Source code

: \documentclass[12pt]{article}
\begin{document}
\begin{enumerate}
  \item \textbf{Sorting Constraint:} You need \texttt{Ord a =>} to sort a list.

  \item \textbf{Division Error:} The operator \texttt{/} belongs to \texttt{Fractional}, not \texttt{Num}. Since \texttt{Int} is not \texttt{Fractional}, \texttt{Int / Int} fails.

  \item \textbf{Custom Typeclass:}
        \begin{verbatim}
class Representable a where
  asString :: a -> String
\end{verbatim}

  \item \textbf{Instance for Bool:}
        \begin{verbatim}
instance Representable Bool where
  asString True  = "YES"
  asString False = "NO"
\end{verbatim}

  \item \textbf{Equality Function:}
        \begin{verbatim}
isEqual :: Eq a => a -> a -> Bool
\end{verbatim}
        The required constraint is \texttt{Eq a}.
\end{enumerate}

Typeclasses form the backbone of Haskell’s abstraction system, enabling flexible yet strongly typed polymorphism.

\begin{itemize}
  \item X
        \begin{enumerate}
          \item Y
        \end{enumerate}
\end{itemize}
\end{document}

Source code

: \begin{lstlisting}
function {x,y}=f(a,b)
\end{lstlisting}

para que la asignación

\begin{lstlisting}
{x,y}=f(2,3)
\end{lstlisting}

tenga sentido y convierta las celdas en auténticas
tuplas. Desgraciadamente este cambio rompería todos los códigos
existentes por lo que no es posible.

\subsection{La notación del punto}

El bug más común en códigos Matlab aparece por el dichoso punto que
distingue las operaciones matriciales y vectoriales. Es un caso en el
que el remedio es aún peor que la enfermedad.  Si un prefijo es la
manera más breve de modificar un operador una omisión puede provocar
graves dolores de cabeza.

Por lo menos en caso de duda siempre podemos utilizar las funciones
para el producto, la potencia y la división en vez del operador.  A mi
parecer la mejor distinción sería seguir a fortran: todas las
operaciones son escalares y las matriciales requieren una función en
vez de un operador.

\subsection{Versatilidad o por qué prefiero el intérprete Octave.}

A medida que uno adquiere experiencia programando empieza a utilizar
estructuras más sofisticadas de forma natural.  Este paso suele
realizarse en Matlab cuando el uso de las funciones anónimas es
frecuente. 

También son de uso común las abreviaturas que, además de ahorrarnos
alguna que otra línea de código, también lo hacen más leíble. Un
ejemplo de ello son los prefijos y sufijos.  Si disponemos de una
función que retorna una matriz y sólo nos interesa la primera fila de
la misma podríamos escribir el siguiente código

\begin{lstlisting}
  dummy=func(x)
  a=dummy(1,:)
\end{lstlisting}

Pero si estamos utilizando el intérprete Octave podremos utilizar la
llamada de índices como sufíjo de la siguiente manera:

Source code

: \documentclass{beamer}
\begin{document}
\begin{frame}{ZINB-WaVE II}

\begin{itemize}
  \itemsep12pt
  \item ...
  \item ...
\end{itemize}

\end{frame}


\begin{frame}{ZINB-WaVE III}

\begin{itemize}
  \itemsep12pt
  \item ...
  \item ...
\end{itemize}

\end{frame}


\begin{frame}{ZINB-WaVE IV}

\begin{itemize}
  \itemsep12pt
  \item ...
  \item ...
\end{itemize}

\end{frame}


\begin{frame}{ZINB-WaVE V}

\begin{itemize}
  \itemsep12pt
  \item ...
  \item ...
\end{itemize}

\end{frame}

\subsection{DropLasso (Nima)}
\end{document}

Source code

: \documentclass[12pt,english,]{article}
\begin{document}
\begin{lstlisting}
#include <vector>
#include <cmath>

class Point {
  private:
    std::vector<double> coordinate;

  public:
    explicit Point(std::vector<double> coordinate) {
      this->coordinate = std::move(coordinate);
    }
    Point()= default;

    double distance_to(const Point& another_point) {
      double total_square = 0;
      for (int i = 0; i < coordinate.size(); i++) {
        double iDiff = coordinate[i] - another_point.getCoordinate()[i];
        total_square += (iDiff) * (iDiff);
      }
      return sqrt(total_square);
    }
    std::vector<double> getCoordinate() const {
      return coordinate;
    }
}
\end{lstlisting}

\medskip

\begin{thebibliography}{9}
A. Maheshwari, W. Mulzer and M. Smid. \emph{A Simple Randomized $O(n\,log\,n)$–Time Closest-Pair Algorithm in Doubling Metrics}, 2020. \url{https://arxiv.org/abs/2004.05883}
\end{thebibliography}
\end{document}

————————

### Assignment:
Beginning at the line that contains "return sqrt(total_square);", reproduce every line down to the last line of the entries above, exactly and only those.

### Exercise result:
      return sqrt(total_square);
    }
    std::vector<double> getCoordinate() const {
      return coordinate;
    }
}
\end{lstlisting}

\medskip

\begin{thebibliography}{9}
A. Maheshwari, W. Mulzer and M. Smid. \emph{A Simple Randomized $O(n\,log\,n)$–Time Closest-Pair Algorithm in Doubling Metrics}, 2020. \url{https://arxiv.org/abs/2004.05883}
\end{thebibliography}
\end{document}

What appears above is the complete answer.